What lines below mention the word "Pequots"? Copy each one.
=== Begin Enclosure ===
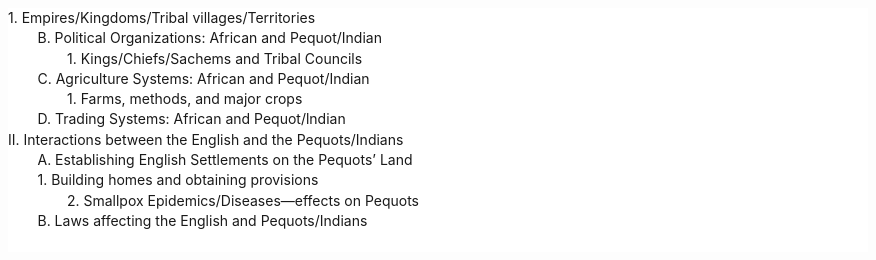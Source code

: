 </font>
1. Empires/Kingdoms/Tribal villages/Territories
<dt>
<font color="#ffffff" style="visibility:hidden;">
____
</font>
B. Political Organizations: African and Pequot/Indian
<dt>
<font color="#ffffff" style="visibility:hidden;">
____
</font>
<font color="#ffffff" style="visibility:hidden;">
____
</font>
1. Kings/Chiefs/Sachems and Tribal Councils
<dt>
<font color="#ffffff" style="visibility:hidden;">
____
</font>
C. Agriculture Systems: African and Pequot/Indian
<dt>
<font color="#ffffff" style="visibility:hidden;">
____
</font>
<font color="#ffffff" style="visibility:hidden;">
____
</font>
1. Farms, methods, and major crops
<dt>
<font color="#ffffff" style="visibility:hidden;">
____
</font>
D. Trading Systems: African and Pequot/lndian
<dt>
II. Interactions between the English and the Pequots/Indians
<dt>
<font color="#ffffff" style="visibility:hidden;">
____
</font>
A. Establishing English Settlements on the Pequots’ Land
<dt>
<font color="#ffffff" style="visibility:hidden;">
____
</font>
1. Building homes and obtaining provisions
<dt>
<font color="#ffffff" style="visibility:hidden;">
____
</font>
<font color="#ffffff" style="visibility:hidden;">
____
</font>
2. Smallpox Epidemics/Diseases—effects on Pequots
<dt>
<font color="#ffffff" style="visibility:hidden;">
____
</font>
B. Laws affecting the English and Pequots/Indians
<dt>
<font color="#ffffff" style="visibility:hidden;">
____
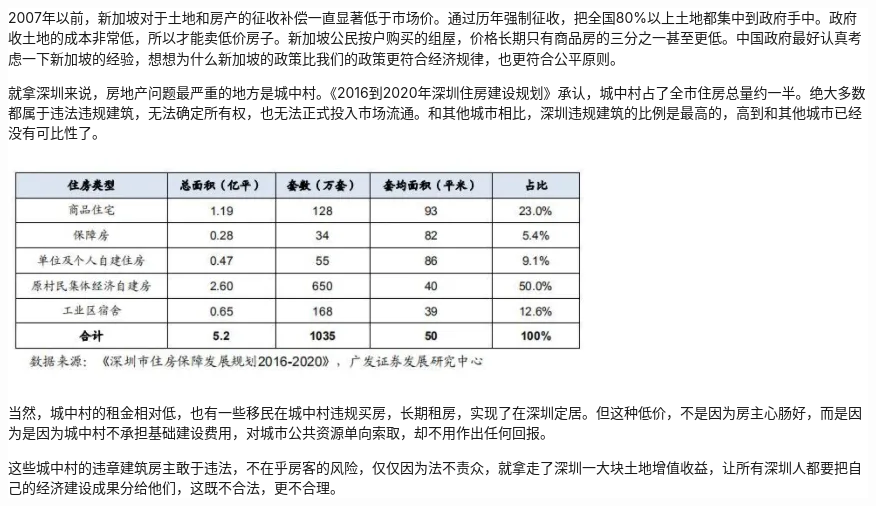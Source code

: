 2007年以前，新加坡对于土地和房产的征收补偿一直显著低于市场价。通过历年强制征收，把全国80%以上土地都集中到政府手中。政府收土地的成本非常低，所以才能卖低价房子。新加坡公民按户购买的组屋，价格长期只有商品房的三分之一甚至更低。中国政府最好认真考虑一下新加坡的经验，想想为什么新加坡的政策比我们的政策更符合经济规律，也更符合公平原则。

就拿深圳来说，房地产问题最严重的地方是城中村。《2016到2020年深圳住房建设规划》承认，城中村占了全市住房总量约一半。绝大多数都属于违法违规建筑，无法确定所有权，也无法正式投入市场流通。和其他城市相比，深圳违规建筑的比例是最高的，高到和其他城市已经没有可比性了。

![](/images/btnews/btnews/0101_0200/0164/image13.webp)

当然，城中村的租金相对低，也有一些移民在城中村违规买房，长期租房，实现了在深圳定居。但这种低价，不是因为房主心肠好，而是因为是因为城中村不承担基础建设费用，对城市公共资源单向索取，却不用作出任何回报。

这些城中村的违章建筑房主敢于违法，不在乎房客的风险，仅仅因为法不责众，就拿走了深圳一大块土地增值收益，让所有深圳人都要把自己的经济建设成果分给他们，这既不合法，更不合理。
=== End Enclosure ===
- _SOLUTION TO THIS EXERCISE_
II. Interactions between the English and the Pequots/Indians
A. Establishing English Settlements on the Pequots’ Land
2. Smallpox Epidemics/Diseases—effects on Pequots
B. Laws affecting the English and Pequots/Indians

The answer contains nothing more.